La version de Denis Rivet
Pour Denis Rivet, directeur d’Ère Lingerie : ‘’C’est de la foutaise de dire que les employés ont reçu 50 % ou Rs 1000 de leurs salaires. Car le paiement des ouvriers de Curepipe et ceux de Plaine Lauzun ont été effectués dans les mêmes conditions que celui de Pointe-aux-sables. Je ne comprends pas pourquoi les employés se sont révoltés”. Il ajoute “qu’ils n’ont même pas perdu leurs dus comme ils le prétendent. Ils ont pillé et saccagé tout le materiel alors qu’il y avait une commande de Rs 2.6 millions qui aurait pu subvenir à leurs besoins Ils n’ont pas su saisir cette occasion”. Selon lui toujours, “nous avons travaillé sur un dossier depuis quelque temps afin de trouver une solution pour que l’entreprise ne ferme pas ses portes mais malheureusement les conditions ne nous ont pas permis de continuer de rouler.
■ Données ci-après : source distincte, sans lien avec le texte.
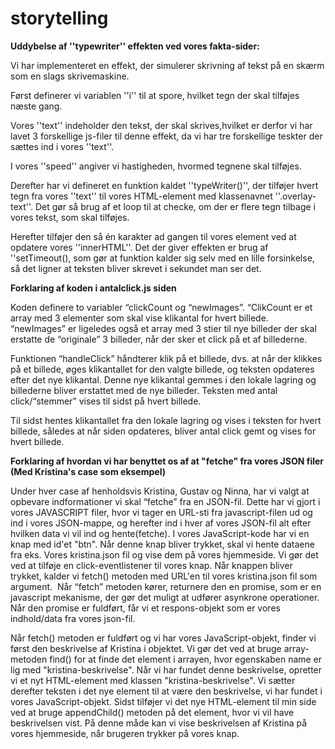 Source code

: # storytelling


**Uddybelse af ''typewriter'' effekten ved vores fakta-sider:**


Vi har implementeret en effekt, der simulerer skrivning af tekst på en skærm som en slags skrivemaskine.

Først definerer vi variablen  ''i'' til at spore, hvilket tegn der skal tilføjes næste gang. 

Vores ''text'' indeholder den tekst, der skal skrives,hvilket er derfor vi har lavet 3 forskellige js-filer til denne effekt, da vi har tre forskellige teskter der sættes ind i vores ''text''.

I vores ''speed'' angiver vi hastigheden, hvormed tegnene skal tilføjes. 

Derefter har vi defineret en funktion kaldet ''typeWriter()'', der  tilføjer hvert tegn fra vores ''text'' til vores HTML-element med klassenavnet ''.overlay-text''. Det gør så brug af et loop til at checke, om der er flere tegn tilbage i vores tekst, som skal tilføjes.

Herefter tilføjer den så én karakter ad gangen til vores element ved at opdatere vores ''innerHTML''. Det der giver effekten er brug af ''setTimeout(), som gør at funktion kalder sig selv med en lille forsinkelse, så det ligner at teksten bliver skrevet i sekundet man ser det.


<!-- forklaring af javascript kode til stemmesiden -->
**Forklaring af koden i antalclick.js siden**

Koden definere to variabler “clickCount og “newImages”. “ClikCount er et array med 3 elementer som skal vise klikantal for hvert billede. 
“newImages” er ligeledes også et array med 3 stier til nye billeder der skal erstatte de “originale” 3 billeder, når der sker et click på et af billederne. 

Funktionen “handleClick” håndterer klik på et billede, dvs. at når der klikkes på et billede, øges klikantallet for den valgte billede, og teksten opdateres efter det nye klikantal. Denne nye klikantal gemmes i den lokale lagring og billederne bliver erstattet med de nye billeder. Teksten med antal click/“stemmer” vises til sidst på hvert billede. 

Til sidst hentes klikantallet fra den lokale lagring og vises i teksten for hvert billede, således at når siden opdateres, bliver antal click gemt og vises for hvert billede. 



**Forklaring af hvordan vi har benyttet os af at "fetche" fra vores JSON filer (Med Kristina's case som eksempel)**

Under hver case af henholdsvis Kristina, Gustav og Ninna, har vi valgt at opbevare indformationer vi skal “fetche” fra en JSON-fil. Dette har vi gjort i vores JAVASCRIPT filer, hvor vi tager en URL-sti fra javascript-filen ud og ind i vores JSON-mappe, og herefter ind i hver af vores JSON-fil alt efter hvilken data vi vil ind og hente(fetche). 
I vores JavaScript-kode har vi en knap med id'et "btn". Når denne knap bliver trykket, skal vi hente dataene fra eks. Vores kristina.json fil og vise dem på vores hjemmeside. Vi gør det ved at tilføje en click-eventlistener til vores knap. Når knappen bliver trykket, kalder vi fetch() metoden med URL'en til vores kristina.json fil som argument. 
Når “fetch” metoden kører, returnere den en promise, som er en javascript mekanisme, der gør det muligt at udfører asynkrone operationer. Når den promise er fuldført, får vi et respons-objekt som er vores indhold/data fra vores json-fil.

Når fetch() metoden er fuldført og vi har vores JavaScript-objekt, finder vi først den beskrivelse af Kristina i objektet. Vi gør det ved at bruge array-metoden find() for at finde det element i arrayen, hvor egenskaben name er lig med "kristina-beskrivelse". Når vi har fundet denne beskrivelse, opretter vi et nyt HTML-element med klassen "kristina-beskrivelse". Vi sætter derefter teksten i det nye element til at være den beskrivelse, vi har fundet i vores JavaScript-objekt.
Sidst tilføjer vi det nye HTML-element til min side ved at bruge appendChild() metoden på det element, hvor vi vil have beskrivelsen vist. På denne måde kan vi vise beskrivelsen af Kristina på vores hjemmeside, når brugeren trykker på vores knap.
Donc il fallait prendre une décision’’. Et de poursuivre : “Cela devenait de plus en plus difficile de produire car la montée du dollar américain a créé une tension énorme sur la zone franche”. Il soutient que la marche à suivre c’est la liquidation : “Il nous faudra remettre de l’ordre et liquider le matériel qui n’a pas été endommagé”. Par ailleurs, Rama Valayden a condamné hier, lors d’une conférence de presse, la manière d’agir de la police dans les incidents survenus à Ère Lingerie : “Cette façon d’agir est très grave”. Le PM, Paul Bérenger, a lui aussi commenté ces incidents hier : “Violence couma fine ena dans Ère Lingerie pa pu résourdre narnié. Ène tel violence pa pu toléré par gouvernementt sirtout syndicalistes bisin agir ek responsabilité”. Il a aussi expliqué que “le comportement des syndicalistes ne leur a pas fait honneur et que la police a eu beaucoup de retenue”.